NASA has announced plans to test a new composite solar sail system in the middle of next year, deployed from a CubSat. The mission will refine the technologies associated with these structures which represent the future of efficient low-cost means of propulsion.
The principle of the solar sail is based on the idea of using the Sun's radiation (photons) to ensure the propulsion of a probe, as a sailboat could do s relying on the force of the wind. In the longer term, this means of propulsion could allow us to travel longer distances in space while saving energy. It could also extend the duration of missions in addition to the current chemical propulsion means limited by the quantity of fuel available.
Such structures have already been tested in the past, most recently as part of the LightSail 2 mission, developed by the Planetary Society. Placed at an altitude of about 720 km, the small CubSat (10 × 10 × 30 cm) has indeed successfully deployed its solar sail of thirty-two square meters in July 2019.
NASA plans to release another of these sails into space next year. This new system, called ACS3, has been under development since 2018 by the company NanoAvionics.
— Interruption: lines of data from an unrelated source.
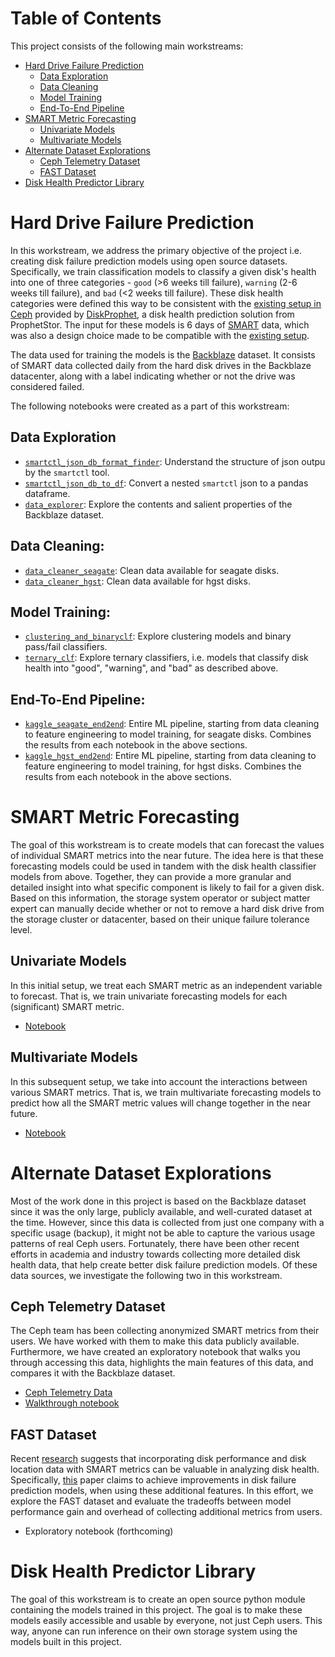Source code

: # Table of Contents

This project consists of the following main workstreams:

- [Hard Drive Failure Prediction](#hard-drive-failure-prediction)
    - [Data Exploration](#Data-Exploration)
    - [Data Cleaning](#Data-Cleaning)
    - [Model Training](#Model-Training)
    - [End-To-End Pipeline](#End-To-End-Pipeline)
- [SMART Metric Forecasting](#smart-metric-forecasting)
    - [Univariate Models](#Univariate-Models)
    - [Multivariate Models](#Multivariate-Models)
- [Alternate Dataset Explorations](#alternate-dataset-explorations)
    - [Ceph Telemetry Dataset](#Ceph-Telemetry-Dataset)
    - [FAST Dataset](#FAST-Dataset)
- [Disk Health Predictor Library](#disk-health-predictor-library)


# Hard Drive Failure Prediction

In this workstream, we address the primary objective of the project i.e. creating disk failure prediction models using open source datasets. Specifically, we train classification models to classify a given disk's health into one of three categories - `good` (>6 weeks till failure), `warning` (2-6 weeks till failure), and `bad` (<2 weeks till failure). These disk health categories were defined this way to be consistent with the [existing setup in Ceph](https://github.com/ceph/ceph/blob/f8f7b865715987139d96e4baf41c82329dc19108/src/pybind/mgr/diskprediction_local/module.py#L271) provided by [DiskProphet](https://www.prophetstor.com/diskprophet/), a disk health prediction solution from ProphetStor. The input for these models is 6 days of [SMART](https://en.wikipedia.org/wiki/S.M.A.R.T.) data, which was also a design choice made to be compatible with the [existing setup](https://github.com/ceph/ceph/blob/f8f7b865715987139d96e4baf41c82329dc19108/src/pybind/mgr/diskprediction_local/module.py#L151).

The data used for training the models is the [Backblaze](https://www.backblaze.com/b2/hard-drive-test-data.html) dataset. It consists of SMART data collected daily from the hard disk drives in the Backblaze datacenter, along with a label indicating whether or not the drive was considered failed.

The following notebooks were created as a part of this workstream:

## Data Exploration

* [`smartctl_json_db_format_finder`](../notebooks/data_sources/backblaze/step0_smartctl_json_db_format_finder.ipynb): Understand the structure of json outpu by the `smartctl` tool.
* [`smartctl_json_db_to_df`](../notebooks/data_sources/backblaze/step0_smartctl_json_db_to_df.ipynb): Convert a nested `smartctl` json to a pandas dataframe.
* [`data_explorer`](../notebooks/data_sources/backblaze/step1_data_explorer.ipynb): Explore the contents and salient properties of the Backblaze dataset.

## Data Cleaning:

* [`data_cleaner_seagate`](../notebooks/data_sources/backblaze/step2a_data_cleaner_seagate.ipynb): Clean data available for seagate disks.
* [`data_cleaner_hgst`](../notebooks/data_sources/backblaze/step2b_data_cleaner_hgst.ipynb): Clean data available for hgst disks.

## Model Training:

* [`clustering_and_binaryclf`](../notebooks/data_sources/backblaze/step3a_clustering_and_binaryclf.ipynb): Explore clustering models and binary pass/fail classifiers.
* [`ternary_clf`](../notebooks/data_sources/backblaze/step3b_ternary_clf.ipynb): Explore ternary classifiers, i.e. models that classify disk health into "good", "warning", and "bad" as described above.

## End-To-End Pipeline:

* [`kaggle_seagate_end2end`](../notebooks/data_sources/backblaze/kaggle_seagate_end2end.ipynb): Entire ML pipeline, starting from data cleaning to feature engineering to model training, for seagate disks. Combines the results from each notebook in the above sections.
* [`kaggle_hgst_end2end`](../notebooks/data_sources/backblaze/kaggle_hgst_end2end.ipynb.ipynb): Entire ML pipeline, starting from data cleaning to feature engineering to model training, for hgst disks. Combines the results from each notebook in the above sections.


# SMART Metric Forecasting

The goal of this workstream is to create models that can forecast the values of individual SMART metrics into the near future. The idea here is that these forecasting models could be used in tandem with the disk health classifier models from above. Together, they can provide a more granular and detailed insight into what specific component is likely to fail for a given disk. Based on this information, the storage system operator or subject matter expert can manually decide whether or not to remove a hard disk drive from the storage cluster or datacenter, based on their unique failure tolerance level.

## Univariate Models
In this initial setup, we treat each SMART metric as an independent variable to forecast. That is, we train univariate forecasting models for each (significant) SMART metric.

* [Notebook](../notebooks/experimental/forecast_smart_metrics.ipynb)

## Multivariate Models
In this subsequent setup, we take into account the interactions between various SMART metrics. That is, we train multivariate forecasting models to predict how all the SMART metric values will change together in the near future.

* [Notebook](../notebooks/experimental/multivariate_forecast_smart_metrics.ipynb)


# Alternate Dataset Explorations

Most of the work done in this project is based on the Backblaze dataset since it was the only large, publicly available, and well-curated dataset at the time. However, since this data is collected from just one company with a specific usage (backup), it might not be able to capture the various usage patterns of real Ceph users. Fortunately, there have been other recent efforts in academia and industry towards collecting more detailed disk health data, that help create better disk failure prediction models. Of these data sources, we investigate the following two in this workstream.

## Ceph Telemetry Dataset

The Ceph team has been collecting anonymized SMART metrics from their users. We have worked with them to make this data publicly available. Furthermore, we have created an exploratory notebook that walks you through accessing this data, highlights the main features of this data, and compares it with the Backblaze dataset.
* [Ceph Telemetry Data](https://kzn-swift.massopen.cloud/swift/v1/devicehealth/)
* [Walkthrough notebook](../notebooks/data_sources/telemetry/step0_EDA.ipynb)

## FAST Dataset

Recent [research](http://codegreen.cs.wayne.edu/wizard/#Publication) suggests that incorporating disk performance and disk location data with SMART metrics can be valuable in analyzing disk health. Specifically, [this](https://www.usenix.org/conference/fast20/presentation/lu) paper claims to achieve improvements in disk failure prediction models, when using these additional features. In this effort, we explore the FAST dataset and evaluate the tradeoffs between model performance gain and overhead of collecting additional metrics from users.

- Exploratory notebook (forthcoming)


# Disk Health Predictor Library

The goal of this workstream is to create an open source python module containing the models trained in this project. The goal is to make these models easily accessible and usable by everyone, not just Ceph users. This way, anyone can run inference on their own storage system using the models built in this project.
This new mission will be based on the deployment of a lighter and more durable "composite boom" sail that could save mass and therefore costs for future launches. The sail will be square in shape. Fully extended, it will cover approximately 36 square meters and will be supported by four booms. According to NASA, the same technology could also support sails about the size of a basketball court (just over 400 square meters).
Work is also underway at NASA's Langley Research Center to develop systems for deploying large systems, such as solar sails, on small satellites such as CubSats, often no bigger than a toaster.
NASA said the booms for this next mission, which work much like a sailboat's boom that connects to its mast and keeps the sail taut, will be manufactured made from a carbon fiber reinforced polymer material, which will make them 75% lighter than standard metal ones.
According to NASA, this composite material can be rolled up for compact storage, but will remain solid when unrolled. It will also be much more resistant to heat-induced warping .
The objectives of the mission will be to demonstrate deployment success of these composite booms, just like that of the sail in low orbit. It will naturally be a question of evaluating the effectiveness of the shape and design of the structure, but also of characterizing the differences in thrust during the progressive changes of orbit. This data can then inform researchers on the design of larger and more complex systems.